Let’s imagine best case scenario. Even if the UFC managed to do everything right from a technical standpoint, what kind of product are we watching? Are the fighters in the best shape? The best mindset? Will they even get cornermen and coaches, who can ideally add to their performance? Will the right amount of medical personnel be there to deal with non-corona related injuries, and treatment? Is this even good business, if people are staying at home, and unable to watch the fights together with friends, or at a bar? We already know that fighters, like Khabib Nurmagomedov himself, are having to move camps. We know that sparring partners (themselves out of work) in boxing gyms are being sent home to save money. We know that BJJ is tragically perfect for spreading disease.

Let me pause for a second, and say that if you’re clicking the hyperlinks, or already forming assumptions about my personal politics, have it it. A picture of Dana White with Donald Trump might as well come with a trigger warning. It’s meaningless as insight into my beliefs, except, of course, as a snapshot of two figureheads with similar mindsets: the mindset that heroism is always an active process.

I can handle a nasty DM or two, but if you grant me one assumption, I’ll do the same for you: assume that we’ve arrived at our personal perspectives with equal amounts thought, and reflection, regardless how violently opposed that direction has taken us. With that in mind, maybe you can trust that I’m not here to ideologize or politicize.

I’m more interested in how we think of, view, and enunciate our freedoms. And not just because my heroes are Aristotle, and Hegel (with a special shoutout, despite my milquetoast nonbelief, to Augustine). Do we treat our freedoms like the rock, or the river? Do we care that it’s just as critical to need things on our own behalf as it is to need things on behalf of others (?); the teacher educating our children, the cashier and stocker who keep our kitchens full, the sanitation worker keeping our trash out of sight and (more importantly) out of touch — and yes, the ticket takers at every UFC event, the production crew, the roar of the fans to punctuate the ebbs and flows of each fight, many of whom are traveling to new places for the first time who bring a unique enthusiasm to the proceedings, Esther Lin, and the amazing moments she’s trapped in amber with her Canon 5D Mark III, and everyone else who takes part in making the UFC experience unique.

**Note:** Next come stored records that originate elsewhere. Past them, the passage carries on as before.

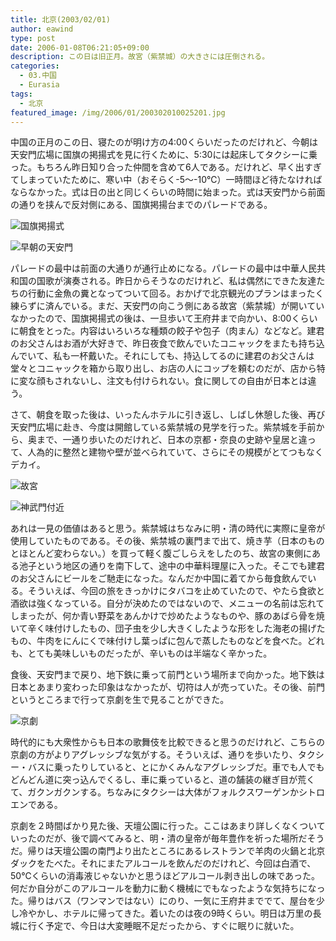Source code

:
 ```yaml
---
title: 北京(2003/02/01)
author: eawind
type: post
date: 2006-01-08T06:21:05+09:00
description: この日は旧正月。故宮（紫禁城）の大きさには圧倒される。
categories:
  - 03.中国
  - Eurasia
tags:
  - 北京
featured_image: /img/2006/01/200302010025201.jpg
---
```

中国の正月のこの日、寝たのが明け方の4:00くらいだったのだけれど、今朝は天安門広場に国旗の掲揚式を見に行くために、5:30には起床してタクシーに乗った。もちろん昨日知り合った仲間を含めて6人である。だけれど、早く出すぎてしまっていたために、寒い中（おそらく-5〜-10℃）一時間ほど待たなければならなかった。式は日の出と同じくらいの時間に始まった。式は天安門から前面の通りを挟んで反対側にある、国旗掲揚台までのパレードである。

![国旗掲揚式](/img/2006/01/200302010023581.jpg)

![早朝の天安門](/img/2006/01/200302010025201.jpg)

パレードの最中は前面の大通りが通行止めになる。パレードの最中は中華人民共和国の国歌が演奏される。昨日からそうなのだけれど、私は偶然にできた友達たちの行動に金魚の糞となってついて回る。おかげで北京観光のプランはまったく練らずに済んでいる。まだ、天安門の向こう側にある故宮（紫禁城）が開いていなかったので、国旗掲揚式の後は、一旦歩いて王府井まで向かい、8:00くらいに朝食をとった。内容はいろいろな種類の餃子や包子（肉まん）などなど。建君のお父さんはお酒が大好きで、昨日夜食で飲んでいたコニャックをまたも持ち込んでいて、私も一杯戴いた。それにしても、持込してるのに建君のお父さんは堂々とコニャックを箱から取り出し、お店の人にコップを頼むのだが、店から特に変な顔もされないし、注文も付けられない。食に関しての自由が日本とは違う。

さて、朝食を取った後は、いったんホテルに引き返し、しばし休憩した後、再び天安門広場に赴き、今度は開館している紫禁城の見学を行った。紫禁城を手前から、奥まで、一通り歩いたのだけれど、日本の京都・奈良の史跡や皇居と違って、人為的に整然と建物や壁が並べられていて、さらにその規模がとてつもなくデカイ。

![故宮](/img/2006/01/200302010411261.jpg)

![神武門付近](/img/2006/01/200302010520461.jpg)

あれは一見の価値はあると思う。紫禁城はちなみに明・清の時代に実際に皇帝が使用していたものである。その後、紫禁城の裏門まで出て、焼き芋（日本のものとほとんど変わらない。）を買って軽く腹ごしらえをしたのち、故宮の東側にある池子という地区の通りを南下して、途中の中華料理屋に入った。そこでも建君のお父さんにビールをご馳走になった。なんだか中国に着てから毎食飲んでいる。そういえば、今回の旅をきっかけにタバコを止めていたので、やたら食欲と酒欲は強くなっている。自分が決めたのではないので、メニューの名前は忘れてしまったが、何か青い野菜をあんかけで炒めたようなものや、豚のあばら骨を焼いて辛く味付けしたもの、団子虫を少し大きくしたような形をした海老の揚げたもの、牛肉をにんにくで味付けし葉っぱに包んで蒸したものなどを食べた。どれも、とても美味しいものだったが、辛いものは半端なく辛かった。

食後、天安門まで戻り、地下鉄に乗って前門という場所まで向かった。地下鉄は日本とあまり変わった印象はなかったが、切符は人が売っていた。その後、前門というところまで行って京劇を生で見ることができた。

![京劇](/img/2006/01/200302010819461.jpg)

時代的にも大衆性からも日本の歌舞伎を比較できると思うのだけれど、こちらの京劇の方がよりアグレッシブな気がする。そういえば、通りを歩いたり、タクシー・バスに乗ったりしていると、とにかくみんなアグレッシブだ。車でも人でもどんどん道に突っ込んでくるし、車に乗っていると、道の舗装の継ぎ目が荒くて、ガクンガクンする。ちなみにタクシーは大体がフォルクスワーゲンかシトロエンである。

京劇を２時間ばかり見た後、天壇公園に行った。ここはあまり詳しくなくついていったのだが、後で調べてみると、明・清の皇帝が毎年豊作を祈った場所だそうだ。帰りは天壇公園の南門より出たところにあるレストランで羊肉の火鍋と北京ダックをたべた。それにまたアルコールを飲んだのだけれど、今回は白酒で、50℃くらいの消毒液じゃないかと思うほどアルコール剥き出しの味であった。何だか自分がこのアルコールを動力に動く機械にでもなったような気持ちになった。帰りはバス（ワンマンではない）にのり、一気に王府井まででて、屋台を少し冷やかし、ホテルに帰ってきた。着いたのは夜の9時くらい。明日は万里の長城に行く予定で、今日は大変睡眠不足だったから、すぐに眠りに就いた。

For me, this is where the buck stops. Because this event is not for us. It’s for Dana. None of this feels like a group of people banding together, fighting for one cause. It wasn’t for Leon Edwards. It wasn’t for the 250 staff members working for the UFC’s parent company, Endeavor, now laid off. On the contrary. This is Dana White, like many others, who think of freedom and virtue like a chain link fence. When did freedom become the most special of virtues? The logic is sympathetic enough. What could be more heroic than being a man or woman of action? In doing what no one else could? What could be more heroic than ‘fighting to live on’, to quote former US President, Thomas J. Whitmore?

Except fighting has nothing to do with what we’re dealing with. Fighting doesn’t even have anything to do with your immune system, despite the ridiculous World War II influence that has since created bad metaphors for how we think about what our bodies do in response to infections, and diseases. If sports are metaphors themselves, now’s the time to get them straight.

This isn’t a potential fight in the streets; man versus virus. It’s a potential reconciliation of conditions; freedom versus solidarity. Moving forward with UFC 249 is a signal from Dana to others that these questions aren’t worth asking. Because it’s about Dana’s fight for freedom. Not the reconciliation toward fighter harmony. If it were about the latter, the fighters wouldn’t be the only one making sacrifices.